BEGIN

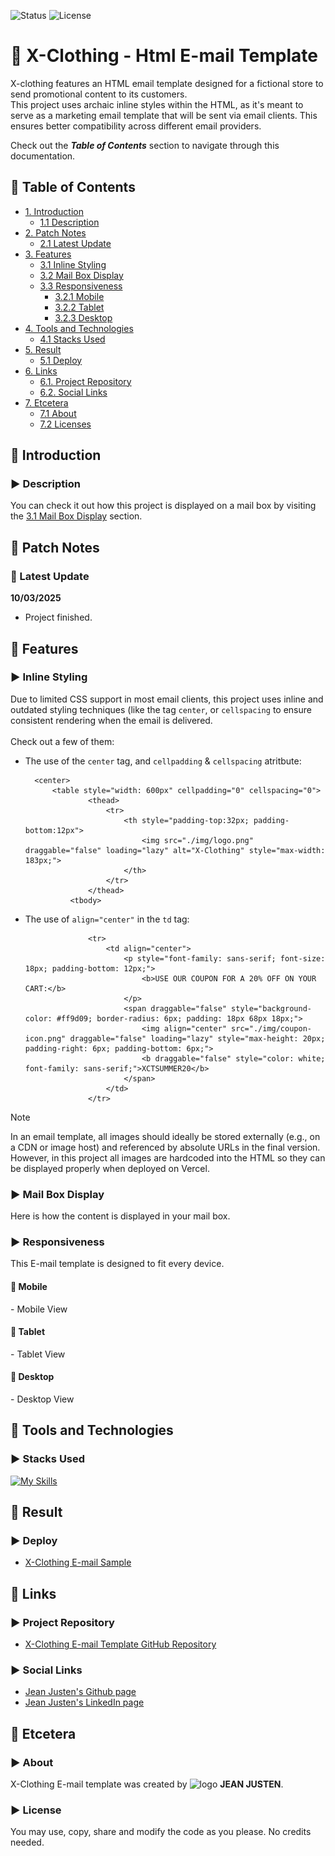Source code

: ![Status](https://img.shields.io/badge/status-finished-brightgreen)
![License](https://img.shields.io/badge/license-MIT-blue)

<!--Title Image-->
# 📧 X-Clothing - Html E-mail Template
<p>
X-clothing features an HTML email template designed for a fictional store to send promotional content to its customers. <br>
This project uses archaic inline styles within the HTML, as it's meant to serve as a marketing email template that will be sent via email clients. This ensures better compatibility across different email providers.
</p>

Check out the ***Table of Contents*** section to navigate through this documentation.

<!--Menu-->
## :large_orange_diamond: Table of Contents
- [1. Introduction](#large_orange_diamond-introduction)
  - [1.1 Description](#arrow_forward-description)
- [2. Patch Notes](#large_orange_diamond-patch-notes)
  - [2.1 Latest Update](#pushpin-latest-update)
- [3. Features](#large_orange_diamond-features)
  - [3.1 Inline Styling](#arrow_forward-inline-styling)
  - [3.2 Mail Box Display](#arrow_forward-mail-box-display)
  - [3.3 Responsiveness](#arrow_forward-responsiveness)
    - [3.2.1 Mobile](#small_red_triangle_down-mobile)
    - [3.2.2 Tablet](#small_red_triangle_down-tablet)
    - [3.2.3 Desktop](#small_red_triangle_down-desktop)
- [4. Tools and Technologies](#large_orange_diamond-tools-and-technologies) 
  - [4.1 Stacks Used](#arrow_forward-stacks-used)
- [5. Result](#large_orange_diamond-result)
  - [5.1 Deploy](#arrow_forward-deploy)
- [6. Links](#large_orange_diamond-links)
  - [6.1. Project Repository](#arrow_forward-project-repository)
  - [6.2. Social Links](#arrow_forward-social-links)
- [7. Etcetera](#large_orange_diamond-etcetera)
  - [7.1 About](#arrow_forward-about)
  - [7.2 Licenses](#arrow_forward-license)

<!--Introduction-->
## :large_orange_diamond: Introduction
### :arrow_forward: Description

You can check it out how this project is displayed on a mail box by visiting the [3.1 Mail Box Display](#arrow_forward-mail-box-display) section.

<!--Patch Notes-->
## :large_orange_diamond: Patch Notes
### :pushpin: Latest Update
<strong>10/03/2025</strong>
- Project finished.

<!--Features-->
## :large_orange_diamond: Features
### :arrow_forward: Inline Styling
Due to limited CSS support in most email clients, this project uses inline and outdated styling techniques (like the tag `center`, or `cellspacing` to ensure consistent rendering when the email is delivered.<br><br>
Check out a few of them:<br>

+ The use of the `center` tag, and `cellpadding` & `cellspacing` atritbute:

        <center>
            <table style="width: 600px" cellpadding="0" cellspacing="0">
                    <thead>
                        <tr>
                            <th style="padding-top:32px; padding-bottom:12px">
                                <img src="./img/logo.png" draggable="false" loading="lazy" alt="X-Clothing" style="max-width: 183px;">
                            </th>
                        </tr>
                    </thead>
                <tbody>

+ The use of `align="center"` in the `td` tag:

                    <tr>
                        <td align="center">
                            <p style="font-family: sans-serif; font-size: 18px; padding-bottom: 12px;">
                                <b>USE OUR COUPON FOR A 20% OFF ON YOUR CART:</b>
                            </p>
                            <span draggable="false" style="background-color: #ff9d09; border-radius: 6px; padding: 18px 68px 18px;">
                                <img align="center" src="./img/coupon-icon.png" draggable="false" loading="lazy" style="max-height: 20px; padding-right: 6px; padding-bottom: 6px;">
                                <b draggable="false" style="color: white; font-family: sans-serif;">XCTSUMMER20</b>
                            </span>
                        </td>
                    </tr>

> [!NOTE]  
> In an email template, all images should ideally be stored externally (e.g., on a CDN or image host) and referenced by absolute URLs in the final version.<br>
> However, in this project all images are hardcoded into the HTML so they can be displayed properly when deployed on Vercel.

### :arrow_forward: Mail Box Display
<p>
Here is how the content is displayed in your mail box.
</p>

### :arrow_forward: Responsiveness
<p>
This E-mail template is designed to fit every device.
</p>

#### :small_red_triangle_down: Mobile

<p>- Mobile View</p>

#### :small_red_triangle_down: Tablet

<p>- Tablet View</p>

#### :small_red_triangle_down: Desktop

<p>- Desktop View</p>

<!--Tools Used-->
## :large_orange_diamond: Tools and Technologies
### :arrow_forward: Stacks Used
[![My Skills](https://skillicons.dev/icons?i=html)](https://skillicons.dev) <br>

<!--Deploy-->
## :large_orange_diamond: Result

### :arrow_forward: Deploy
* <a href="https://x-clothing-email.vercel.app/" alt="Deploy page">X-Clothing E-mail Sample</a>

<!--Links-->
## :large_orange_diamond: Links
### :arrow_forward: Project Repository
* [X-Clothing E-mail Template GitHub Repository](https://github.com/jeanjusten/XClothing_Email)

### :arrow_forward: Social Links
* [Jean Justen's Github page](https://github.com/jeanjusten)
* [Jean Justen's LinkedIn page](https://www.linkedin.com/in/jeanjusten/)


## :large_orange_diamond: Etcetera
### :arrow_forward: About
X-Clothing E-mail template was created by ![logo](https://github.com/user-attachments/assets/0894beaf-f587-4d0a-983a-caf7fb551554) <strong>JEAN JUSTEN</strong>.

### :arrow_forward: License
You may use, copy, share and modify the code as you please. No credits needed.</p>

END

What is being asked: Omitting all pictures, reproduce the records above in their entirety.

Response to this exercise:
Source code

: ![Status](https://img.shields.io/badge/status-finished-brightgreen)
![License](https://img.shields.io/badge/license-MIT-blue)

<!--Title Image-->
# 📧 X-Clothing - Html E-mail Template
<p>
X-clothing features an HTML email template designed for a fictional store to send promotional content to its customers. <br>
This project uses archaic inline styles within the HTML, as it's meant to serve as a marketing email template that will be sent via email clients. This ensures better compatibility across different email providers.
</p>

Check out the ***Table of Contents*** section to navigate through this documentation.

<!--Menu-->
## :large_orange_diamond: Table of Contents
- [1. Introduction](#large_orange_diamond-introduction)
  - [1.1 Description](#arrow_forward-description)
- [2. Patch Notes](#large_orange_diamond-patch-notes)
  - [2.1 Latest Update](#pushpin-latest-update)
- [3. Features](#large_orange_diamond-features)
  - [3.1 Inline Styling](#arrow_forward-inline-styling)
  - [3.2 Mail Box Display](#arrow_forward-mail-box-display)
  - [3.3 Responsiveness](#arrow_forward-responsiveness)
    - [3.2.1 Mobile](#small_red_triangle_down-mobile)
    - [3.2.2 Tablet](#small_red_triangle_down-tablet)
    - [3.2.3 Desktop](#small_red_triangle_down-desktop)
- [4. Tools and Technologies](#large_orange_diamond-tools-and-technologies) 
  - [4.1 Stacks Used](#arrow_forward-stacks-used)
- [5. Result](#large_orange_diamond-result)
  - [5.1 Deploy](#arrow_forward-deploy)
- [6. Links](#large_orange_diamond-links)
  - [6.1. Project Repository](#arrow_forward-project-repository)
  - [6.2. Social Links](#arrow_forward-social-links)
- [7. Etcetera](#large_orange_diamond-etcetera)
  - [7.1 About](#arrow_forward-about)
  - [7.2 Licenses](#arrow_forward-license)

<!--Introduction-->
## :large_orange_diamond: Introduction
### :arrow_forward: Description

You can check it out how this project is displayed on a mail box by visiting the [3.1 Mail Box Display](#arrow_forward-mail-box-display) section.

<!--Patch Notes-->
## :large_orange_diamond: Patch Notes
### :pushpin: Latest Update
<strong>10/03/2025</strong>
- Project finished.

<!--Features-->
## :large_orange_diamond: Features
### :arrow_forward: Inline Styling
Due to limited CSS support in most email clients, this project uses inline and outdated styling techniques (like the tag `center`, or `cellspacing` to ensure consistent rendering when the email is delivered.<br><br>
Check out a few of them:<br>

+ The use of the `center` tag, and `cellpadding` & `cellspacing` atritbute:

        <center>
            <table style="width: 600px" cellpadding="0" cellspacing="0">
                    <thead>
                        <tr>
                            <th style="padding-top:32px; padding-bottom:12px">
                                <img src="./img/logo.png" draggable="false" loading="lazy" alt="X-Clothing" style="max-width: 183px;">
                            </th>
                        </tr>
                    </thead>
                <tbody>

+ The use of `align="center"` in the `td` tag:

                    <tr>
                        <td align="center">
                            <p style="font-family: sans-serif; font-size: 18px; padding-bottom: 12px;">
                                <b>USE OUR COUPON FOR A 20% OFF ON YOUR CART:</b>
                            </p>
                            <span draggable="false" style="background-color: #ff9d09; border-radius: 6px; padding: 18px 68px 18px;">
                                <img align="center" src="./img/coupon-icon.png" draggable="false" loading="lazy" style="max-height: 20px; padding-right: 6px; padding-bottom: 6px;">
                                <b draggable="false" style="color: white; font-family: sans-serif;">XCTSUMMER20</b>
                            </span>
                        </td>
                    </tr>

> [!NOTE]  
> In an email template, all images should ideally be stored externally (e.g., on a CDN or image host) and referenced by absolute URLs in the final version.<br>
> However, in this project all images are hardcoded into the HTML so they can be displayed properly when deployed on Vercel.

### :arrow_forward: Mail Box Display
<p>
Here is how the content is displayed in your mail box.
</p>

### :arrow_forward: Responsiveness
<p>
This E-mail template is designed to fit every device.
</p>

#### :small_red_triangle_down: Mobile

<p>- Mobile View</p>

#### :small_red_triangle_down: Tablet

<p>- Tablet View</p>

#### :small_red_triangle_down: Desktop

<p>- Desktop View</p>

<!--Tools Used-->
## :large_orange_diamond: Tools and Technologies
### :arrow_forward: Stacks Used
[![My Skills](https://skillicons.dev/icons?i=html)](https://skillicons.dev) <br>

<!--Deploy-->
## :large_orange_diamond: Result

### :arrow_forward: Deploy
* <a href="https://x-clothing-email.vercel.app/" alt="Deploy page">X-Clothing E-mail Sample</a>

<!--Links-->
## :large_orange_diamond: Links
### :arrow_forward: Project Repository
* [X-Clothing E-mail Template GitHub Repository](https://github.com/jeanjusten/XClothing_Email)

### :arrow_forward: Social Links
* [Jean Justen's Github page](https://github.com/jeanjusten)
* [Jean Justen's LinkedIn page](https://www.linkedin.com/in/jeanjusten/)


## :large_orange_diamond: Etcetera
### :arrow_forward: About
X-Clothing E-mail template was created by ![logo](https://github.com/user-attachments/assets/0894beaf-f587-4d0a-983a-caf7fb551554) <strong>JEAN JUSTEN</strong>.

### :arrow_forward: License
You may use, copy, share and modify the code as you please. No credits needed.</p>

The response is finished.